When my shivering eased a bit, I sat up on the bench. There was a heater in the corner. I was too weak to pull my clothes off, so I stood by the heater. When I felt my pants burning my legs, I turned a quarter turn. In a few minutes, another quarter turn.

Deputy Denell came back in. “Sarge is on his way. You still okay?”

“Yeah.” I turned another quarter turn.

“Like a rotisserie,” he said, pointing at the heater. “I’m gonna wait outside while you get those threads dry.” He went out and shut the door.

Three full rotations later, I started to sweat. But my clothes still weren’t dry, and I still wanted to bake. I found the switch and turned off the heater. Cracked the door. The sauna would cool, and my clothes could continue to dry.

The door swung wide and Diamond walked in.

“You okay?” he asked, looking me up and down.

I nodded.

“There’s a group up in Minnesota,” he said. “Town called Duluth. One of the stranger gringo activities.

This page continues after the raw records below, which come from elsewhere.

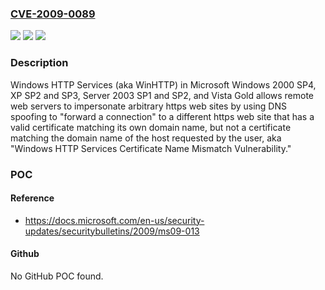### [CVE-2009-0089](https://cve.mitre.org/cgi-bin/cvename.cgi?name=CVE-2009-0089)
![](https://img.shields.io/static/v1?label=Product&message=n%2Fa&color=blue)
![](https://img.shields.io/static/v1?label=Version&message=n%2Fa&color=blue)
![](https://img.shields.io/static/v1?label=Vulnerability&message=n%2Fa&color=brighgreen)

### Description

Windows HTTP Services (aka WinHTTP) in Microsoft Windows 2000 SP4, XP SP2 and SP3, Server 2003 SP1 and SP2, and Vista Gold allows remote web servers to impersonate arbitrary https web sites by using DNS spoofing to "forward a connection" to a different https web site that has a valid certificate matching its own domain name, but not a certificate matching the domain name of the host requested by the user, aka "Windows HTTP Services Certificate Name Mismatch Vulnerability."

### POC

#### Reference
- https://docs.microsoft.com/en-us/security-updates/securitybulletins/2009/ms09-013

#### Github
No GitHub POC found.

They call themselves the Polar Bears, and their idea of a good time is to use chain saws to cut through the ice in Lake Superior and then jump into the hole to take a swim.”

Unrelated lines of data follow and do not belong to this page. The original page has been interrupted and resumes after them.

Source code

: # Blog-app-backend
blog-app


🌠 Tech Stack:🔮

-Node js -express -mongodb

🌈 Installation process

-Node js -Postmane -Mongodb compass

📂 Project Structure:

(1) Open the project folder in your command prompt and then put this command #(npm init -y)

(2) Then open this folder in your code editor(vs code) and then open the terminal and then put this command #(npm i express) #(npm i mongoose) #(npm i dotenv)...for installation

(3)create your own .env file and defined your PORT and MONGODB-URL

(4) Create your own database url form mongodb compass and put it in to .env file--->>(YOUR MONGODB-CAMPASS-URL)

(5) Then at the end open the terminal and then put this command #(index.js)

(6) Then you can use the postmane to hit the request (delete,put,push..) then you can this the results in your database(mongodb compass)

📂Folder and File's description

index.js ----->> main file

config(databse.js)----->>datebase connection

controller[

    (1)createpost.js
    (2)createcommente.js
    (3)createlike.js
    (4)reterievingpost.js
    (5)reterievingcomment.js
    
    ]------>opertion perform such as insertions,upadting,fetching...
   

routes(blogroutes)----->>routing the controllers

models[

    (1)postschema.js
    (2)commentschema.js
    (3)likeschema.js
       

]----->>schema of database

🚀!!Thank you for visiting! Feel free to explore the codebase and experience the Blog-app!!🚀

“I can now say with some expertise that it is not a good time,” I said.

“Maybe why Mexico City is located where it is,” he said. “A sane climate helps keep people acting sane.” He paused. “Same guys who dropped Amanda in the drink?”

“Yeah.”

Diamond reached out and touched my wrists. “They hang you by your wrists before they dropped you in the drink?”

“From a boat. Drove the boat a little with me dragging behind. The tire weight tied to my ankles made it more exciting.”

The sauna door was open a few inches, letting cold air in. Diamond was standing next to it. He reached over and shut the door.

I pointed to a thermometer on the wall. “It’s still ninety degrees in here.”

“Perfect,” Diamond said. “In Mexico City, my mother turns on the heat when it gets down to ninety. You think those guys know that their plan for you didn’t work out?”

“If they did, they would have caved my head in and then dropped me in the lake again.”

“Your Jeep here near the beach?”

“No. Those men were gracious enough to give me a ride all the way from my cabin. Spot is probably still shut inside the Jeep at my cabin.”

“I’ll give you a ride. Maybe I should bring you to the hospital for a quick check?”

I shook my head. “Spot is waiting.”

THIRTY-FOUR

My Jeep was still in my drive and Spot was still in the Jeep. Cold and no doubt miserable, but very happy to have me let him out. He jumped all over me.

Because the men had taken all my pocket contents, I had no keys. But I found my hidden house key.

Diamond came inside with us.

“You gonna be okay?”

“Yeah, as long as I don’t walk outside and leave Spot inside, or close him inside the Jeep. He and I are going to be real tight for the foreseeable future.” I remembered my arm. “Oh, one more thing,” I said. “Denell or one of the others pulled off the duct tape that was holding my arms together.”

I lifted up my left sleeve and showed Diamond my arm.

“The American Dream,” he said. “You tell Ramos, yet?”’

“Maybe you could do the honors,” I said.

He nodded. “Those men will find out that you are alive. They could have been in the area as we pulled up. They might already be planning a more permanent repeat performance.”

“I’ll be fine. You can go.”

Diamond hesitated.

“Thank Denell and your other guys for saving my ass.”

“Will do,” Diamond said. He left.

I noticed my answering machine was blinking. It was Street saying she hoped I was okay and that she’d try again in the morning.